Remnants of Disaster: Recovering from the Hermit’s Peak/Calf Canyon Fire with NM Earthlings

Elaine Gonzales Mitchell and Feliciana Mitchell-Gonzales

Originally published in Resilience, Issue #45 – Searching for Home Ground

2022 was the sixth-driest spring ever recorded in New Mexico. The Calf Canyon Fire was caused by a holdover fire from a prescribed pile burn that was improperly extinguished, and lay dormant for three months under snow. The Hermit’s Peak Fire began as a prescribed burn on April 6 that simply went out of control, causing spot fires that quickly merged. On April 22, 2022, high winds caused the two fires to combine, ultimately becoming the largest forest fire in New Mexico’s history, crushing the record set by the Las Conchas Fire by over two times. The fire ravaged more than 341,700 acres of the northern portion of the state before finally becoming 100 percent contained on August 21.

Fast-forward to August 2023.

IMG 0275As residents of communities impacted greatly by the fire, the members of our New Mexico Earthlings Youth Collaborative internship cohort knew first-hand of the damage the disaster had caused to the soil, water, ecosystem, and farms in northern portions of the state. The short internship took place in one such area: the town of Mora, a community hit hard by the most intense bouts of wildfire in 2022 and ravaged frequently thereafter by flash floods along burn scar areas. The internship was very eye opening; not only were we witnessing the damage to the surrounding landscape in the form of charred trees or ashy soil, we were also actively learning about other consequences of wildfire, ones that go a bit beyond the surface level, such as damage to vital tributaries, soil permeability, and the health of an entire watershed.

The New Mexico Earthlings Watershed internship is a three-day summer program dedicated to learning about the effects of the Calf Canyon/Hermit’s Peak Fire and helping with restoration work. We learned how to see the effects — such as destructive flash floods or hydrophobic soil — and be able to examine them as symptoms of the larger catastrophe. Alongside our wonderful internship leaders, Carmen Taylor and Claudia Reynoso, we were guided to connect the dots from fire to flash floods to the newly-sprouting mullein taking over every bare and charred hillside; we learned to trace the path between ash-filled watersheds to increasingly alkaline soil to sick wildlife and struggling plants. We also had the privilege to visit the largest seed storage bank in New Mexico and learned about their reforestation efforts in the state. We examined the plants and the soil quality of the areas affected most intensely by crown fire, and how uprooted and dead trees left disturbed, bare soil that gave home to specific plant species. One of the most fascinating things for us was how prescribed burns have been managed, and the efforts to plant and re-introduce native species to the vast areas affected by this catastrophe. We also began to understand how important fire actually is to the environment, and the necessity of well-managed, controlled burns. Although at the time the fire seemed very destructive and challenging, many plants, such as oak, could not survive without the help of fire to thin out tall conifer trees that block sunlight from reaching the forest understory.

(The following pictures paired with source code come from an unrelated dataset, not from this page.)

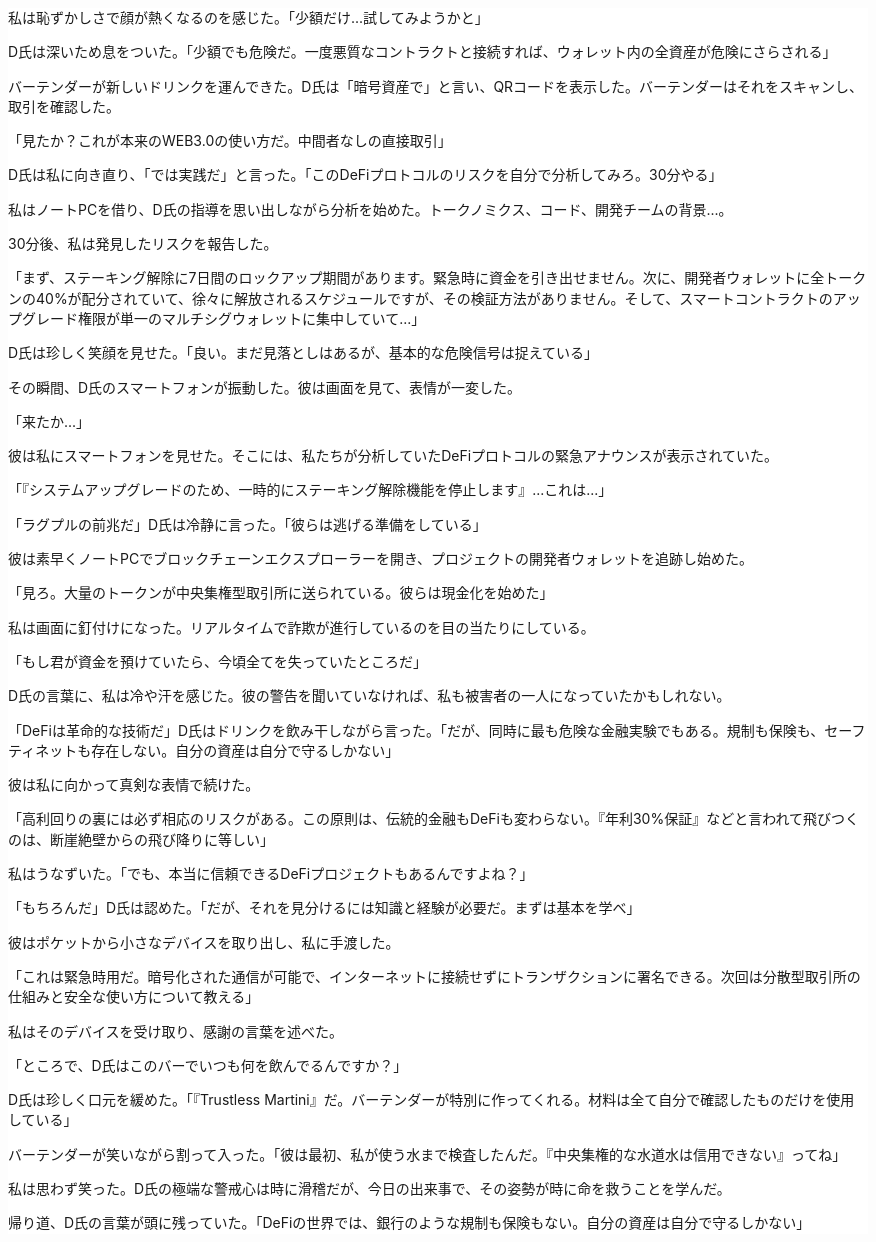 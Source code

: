 私は恥ずかしさで顔が熱くなるのを感じた。「少額だけ...試してみようかと」

D氏は深いため息をついた。「少額でも危険だ。一度悪質なコントラクトと接続すれば、ウォレット内の全資産が危険にさらされる」

バーテンダーが新しいドリンクを運んできた。D氏は「暗号資産で」と言い、QRコードを表示した。バーテンダーはそれをスキャンし、取引を確認した。

「見たか？これが本来のWEB3.0の使い方だ。中間者なしの直接取引」

D氏は私に向き直り、「では実践だ」と言った。「このDeFiプロトコルのリスクを自分で分析してみろ。30分やる」

私はノートPCを借り、D氏の指導を思い出しながら分析を始めた。トークノミクス、コード、開発チームの背景...。

30分後、私は発見したリスクを報告した。

「まず、ステーキング解除に7日間のロックアップ期間があります。緊急時に資金を引き出せません。次に、開発者ウォレットに全トークンの40%が配分されていて、徐々に解放されるスケジュールですが、その検証方法がありません。そして、スマートコントラクトのアップグレード権限が単一のマルチシグウォレットに集中していて...」

D氏は珍しく笑顔を見せた。「良い。まだ見落としはあるが、基本的な危険信号は捉えている」

その瞬間、D氏のスマートフォンが振動した。彼は画面を見て、表情が一変した。

「来たか...」

彼は私にスマートフォンを見せた。そこには、私たちが分析していたDeFiプロトコルの緊急アナウンスが表示されていた。

「『システムアップグレードのため、一時的にステーキング解除機能を停止します』...これは...」

「ラグプルの前兆だ」D氏は冷静に言った。「彼らは逃げる準備をしている」

彼は素早くノートPCでブロックチェーンエクスプローラーを開き、プロジェクトの開発者ウォレットを追跡し始めた。

「見ろ。大量のトークンが中央集権型取引所に送られている。彼らは現金化を始めた」

私は画面に釘付けになった。リアルタイムで詐欺が進行しているのを目の当たりにしている。

「もし君が資金を預けていたら、今頃全てを失っていたところだ」

D氏の言葉に、私は冷や汗を感じた。彼の警告を聞いていなければ、私も被害者の一人になっていたかもしれない。

「DeFiは革命的な技術だ」D氏はドリンクを飲み干しながら言った。「だが、同時に最も危険な金融実験でもある。規制も保険も、セーフティネットも存在しない。自分の資産は自分で守るしかない」

彼は私に向かって真剣な表情で続けた。

「高利回りの裏には必ず相応のリスクがある。この原則は、伝統的金融もDeFiも変わらない。『年利30%保証』などと言われて飛びつくのは、断崖絶壁からの飛び降りに等しい」

私はうなずいた。「でも、本当に信頼できるDeFiプロジェクトもあるんですよね？」

「もちろんだ」D氏は認めた。「だが、それを見分けるには知識と経験が必要だ。まずは基本を学べ」

彼はポケットから小さなデバイスを取り出し、私に手渡した。

「これは緊急時用だ。暗号化された通信が可能で、インターネットに接続せずにトランザクションに署名できる。次回は分散型取引所の仕組みと安全な使い方について教える」

私はそのデバイスを受け取り、感謝の言葉を述べた。

「ところで、D氏はこのバーでいつも何を飲んでるんですか？」

D氏は珍しく口元を緩めた。「『Trustless Martini』だ。バーテンダーが特別に作ってくれる。材料は全て自分で確認したものだけを使用している」

バーテンダーが笑いながら割って入った。「彼は最初、私が使う水まで検査したんだ。『中央集権的な水道水は信用できない』ってね」

私は思わず笑った。D氏の極端な警戒心は時に滑稽だが、今日の出来事で、その姿勢が時に命を救うことを学んだ。

帰り道、D氏の言葉が頭に残っていた。「DeFiの世界では、銀行のような規制も保険もない。自分の資産は自分で守るしかない」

Although the internship was focused on the aspects of wildfire recovery as it pertained to the watershed and surrounding ecosystem, we had the opportunity to give back to the community members through a contour-felling service project. We worked on a badly burned slope to stabilize logs and rocks to serve as erosion control and to slow the flow of floodwater. During this project, we had the opportunity to speak to experts, such as Shantini ​​Ramakrishnan, on how to prevent dangerous erosion that is caused by fire-damaged trees, which in turn produce mudslides and floods. The interns were even able to work with these specialists to build floodbreaks on a steep hillside overlooking a local resident’s property in an effort to prevent further damage.

The most impactful thing, for us, was the internship gave us the opportunity and platform to be able to educate ourselves on the real, contemporary issues that our rural communities face in the broad calamity of climate change, and how understanding smaller symptoms, such as increasingly severe regional wildfires, fit into this larger global shift. Just as the smoke blew across nearly the entire northern portion of the state that fateful spring, so do the effects of the fire permeate and echo through the soil, the streams and watershed, and the multitude of organisms that rely on these resources. Serving the Mora community and being a part of the restoration effort, being able to learn more about the impact of wildfires to ecosystems, public lands, and community members’ properties, was truly an amazing experience.

We can’t save what has already been burned and broken. But we can see the wildfire as an opportunity to renew the ecosystem, ease the pain and loss by working together, and help our rural New Mexican communities stand tall again.